START RECORDS TO PROCESS

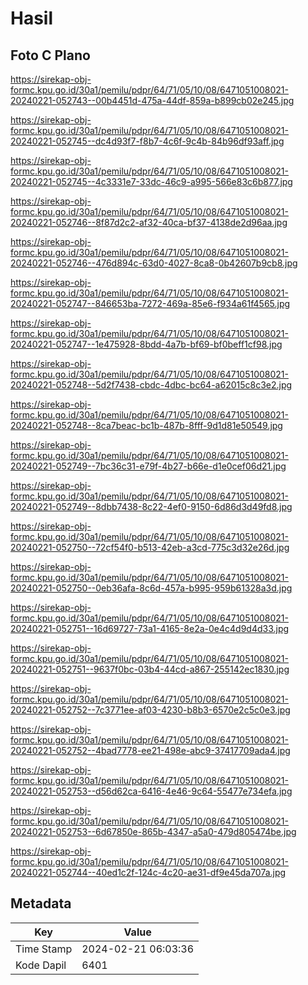 # Hasil

## Foto C Plano

https://sirekap-obj-formc.kpu.go.id/30a1/pemilu/pdpr/64/71/05/10/08/6471051008021-20240221-052743--00b4451d-475a-44df-859a-b899cb02e245.jpg

https://sirekap-obj-formc.kpu.go.id/30a1/pemilu/pdpr/64/71/05/10/08/6471051008021-20240221-052745--dc4d93f7-f8b7-4c6f-9c4b-84b96df93aff.jpg

https://sirekap-obj-formc.kpu.go.id/30a1/pemilu/pdpr/64/71/05/10/08/6471051008021-20240221-052745--4c3331e7-33dc-46c9-a995-566e83c6b877.jpg

https://sirekap-obj-formc.kpu.go.id/30a1/pemilu/pdpr/64/71/05/10/08/6471051008021-20240221-052746--8f87d2c2-af32-40ca-bf37-4138de2d96aa.jpg

https://sirekap-obj-formc.kpu.go.id/30a1/pemilu/pdpr/64/71/05/10/08/6471051008021-20240221-052746--476d894c-63d0-4027-8ca8-0b42607b9cb8.jpg

https://sirekap-obj-formc.kpu.go.id/30a1/pemilu/pdpr/64/71/05/10/08/6471051008021-20240221-052747--846653ba-7272-469a-85e6-f934a61f4565.jpg

https://sirekap-obj-formc.kpu.go.id/30a1/pemilu/pdpr/64/71/05/10/08/6471051008021-20240221-052747--1e475928-8bdd-4a7b-bf69-bf0beff1cf98.jpg

https://sirekap-obj-formc.kpu.go.id/30a1/pemilu/pdpr/64/71/05/10/08/6471051008021-20240221-052748--5d2f7438-cbdc-4dbc-bc64-a62015c8c3e2.jpg

https://sirekap-obj-formc.kpu.go.id/30a1/pemilu/pdpr/64/71/05/10/08/6471051008021-20240221-052748--8ca7beac-bc1b-487b-8fff-9d1d81e50549.jpg

https://sirekap-obj-formc.kpu.go.id/30a1/pemilu/pdpr/64/71/05/10/08/6471051008021-20240221-052749--7bc36c31-e79f-4b27-b66e-d1e0cef06d21.jpg

https://sirekap-obj-formc.kpu.go.id/30a1/pemilu/pdpr/64/71/05/10/08/6471051008021-20240221-052749--8dbb7438-8c22-4ef0-9150-6d86d3d49fd8.jpg

https://sirekap-obj-formc.kpu.go.id/30a1/pemilu/pdpr/64/71/05/10/08/6471051008021-20240221-052750--72cf54f0-b513-42eb-a3cd-775c3d32e26d.jpg

https://sirekap-obj-formc.kpu.go.id/30a1/pemilu/pdpr/64/71/05/10/08/6471051008021-20240221-052750--0eb36afa-8c6d-457a-b995-959b61328a3d.jpg

https://sirekap-obj-formc.kpu.go.id/30a1/pemilu/pdpr/64/71/05/10/08/6471051008021-20240221-052751--16d69727-73a1-4165-8e2a-0e4c4d9d4d33.jpg

https://sirekap-obj-formc.kpu.go.id/30a1/pemilu/pdpr/64/71/05/10/08/6471051008021-20240221-052751--9637f0bc-03b4-44cd-a867-255142ec1830.jpg

https://sirekap-obj-formc.kpu.go.id/30a1/pemilu/pdpr/64/71/05/10/08/6471051008021-20240221-052752--7c3771ee-af03-4230-b8b3-6570e2c5c0e3.jpg

https://sirekap-obj-formc.kpu.go.id/30a1/pemilu/pdpr/64/71/05/10/08/6471051008021-20240221-052752--4bad7778-ee21-498e-abc9-37417709ada4.jpg

https://sirekap-obj-formc.kpu.go.id/30a1/pemilu/pdpr/64/71/05/10/08/6471051008021-20240221-052753--d56d62ca-6416-4e46-9c64-55477e734efa.jpg

https://sirekap-obj-formc.kpu.go.id/30a1/pemilu/pdpr/64/71/05/10/08/6471051008021-20240221-052753--6d67850e-865b-4347-a5a0-479d805474be.jpg

https://sirekap-obj-formc.kpu.go.id/30a1/pemilu/pdpr/64/71/05/10/08/6471051008021-20240221-052744--40ed1c2f-124c-4c20-ae31-df9e45da707a.jpg


## Metadata

| Key        | Value               |
| ---------- | ------------------- |
| Time Stamp | 2024-02-21 06:03:36 |
| Kode Dapil | 6401                |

END RECORDS TO PROCESS

• [WHAT YOU WILL DO] Give all the lines above again, character for character, without pictures.

• [WRITTEN REPLY]
 # Hasil

## Foto C Plano

https://sirekap-obj-formc.kpu.go.id/30a1/pemilu/pdpr/64/71/05/10/08/6471051008021-20240221-052743--00b4451d-475a-44df-859a-b899cb02e245.jpg

https://sirekap-obj-formc.kpu.go.id/30a1/pemilu/pdpr/64/71/05/10/08/6471051008021-20240221-052745--dc4d93f7-f8b7-4c6f-9c4b-84b96df93aff.jpg

https://sirekap-obj-formc.kpu.go.id/30a1/pemilu/pdpr/64/71/05/10/08/6471051008021-20240221-052745--4c3331e7-33dc-46c9-a995-566e83c6b877.jpg

https://sirekap-obj-formc.kpu.go.id/30a1/pemilu/pdpr/64/71/05/10/08/6471051008021-20240221-052746--8f87d2c2-af32-40ca-bf37-4138de2d96aa.jpg

https://sirekap-obj-formc.kpu.go.id/30a1/pemilu/pdpr/64/71/05/10/08/6471051008021-20240221-052746--476d894c-63d0-4027-8ca8-0b42607b9cb8.jpg

https://sirekap-obj-formc.kpu.go.id/30a1/pemilu/pdpr/64/71/05/10/08/6471051008021-20240221-052747--846653ba-7272-469a-85e6-f934a61f4565.jpg

https://sirekap-obj-formc.kpu.go.id/30a1/pemilu/pdpr/64/71/05/10/08/6471051008021-20240221-052747--1e475928-8bdd-4a7b-bf69-bf0beff1cf98.jpg

https://sirekap-obj-formc.kpu.go.id/30a1/pemilu/pdpr/64/71/05/10/08/6471051008021-20240221-052748--5d2f7438-cbdc-4dbc-bc64-a62015c8c3e2.jpg

https://sirekap-obj-formc.kpu.go.id/30a1/pemilu/pdpr/64/71/05/10/08/6471051008021-20240221-052748--8ca7beac-bc1b-487b-8fff-9d1d81e50549.jpg

https://sirekap-obj-formc.kpu.go.id/30a1/pemilu/pdpr/64/71/05/10/08/6471051008021-20240221-052749--7bc36c31-e79f-4b27-b66e-d1e0cef06d21.jpg

https://sirekap-obj-formc.kpu.go.id/30a1/pemilu/pdpr/64/71/05/10/08/6471051008021-20240221-052749--8dbb7438-8c22-4ef0-9150-6d86d3d49fd8.jpg

https://sirekap-obj-formc.kpu.go.id/30a1/pemilu/pdpr/64/71/05/10/08/6471051008021-20240221-052750--72cf54f0-b513-42eb-a3cd-775c3d32e26d.jpg

https://sirekap-obj-formc.kpu.go.id/30a1/pemilu/pdpr/64/71/05/10/08/6471051008021-20240221-052750--0eb36afa-8c6d-457a-b995-959b61328a3d.jpg

https://sirekap-obj-formc.kpu.go.id/30a1/pemilu/pdpr/64/71/05/10/08/6471051008021-20240221-052751--16d69727-73a1-4165-8e2a-0e4c4d9d4d33.jpg

https://sirekap-obj-formc.kpu.go.id/30a1/pemilu/pdpr/64/71/05/10/08/6471051008021-20240221-052751--9637f0bc-03b4-44cd-a867-255142ec1830.jpg

https://sirekap-obj-formc.kpu.go.id/30a1/pemilu/pdpr/64/71/05/10/08/6471051008021-20240221-052752--7c3771ee-af03-4230-b8b3-6570e2c5c0e3.jpg

https://sirekap-obj-formc.kpu.go.id/30a1/pemilu/pdpr/64/71/05/10/08/6471051008021-20240221-052752--4bad7778-ee21-498e-abc9-37417709ada4.jpg

https://sirekap-obj-formc.kpu.go.id/30a1/pemilu/pdpr/64/71/05/10/08/6471051008021-20240221-052753--d56d62ca-6416-4e46-9c64-55477e734efa.jpg

https://sirekap-obj-formc.kpu.go.id/30a1/pemilu/pdpr/64/71/05/10/08/6471051008021-20240221-052753--6d67850e-865b-4347-a5a0-479d805474be.jpg

https://sirekap-obj-formc.kpu.go.id/30a1/pemilu/pdpr/64/71/05/10/08/6471051008021-20240221-052744--40ed1c2f-124c-4c20-ae31-df9e45da707a.jpg


## Metadata

| Key        | Value               |
| ---------- | ------------------- |
| Time Stamp | 2024-02-21 06:03:36 |
| Kode Dapil | 6401                |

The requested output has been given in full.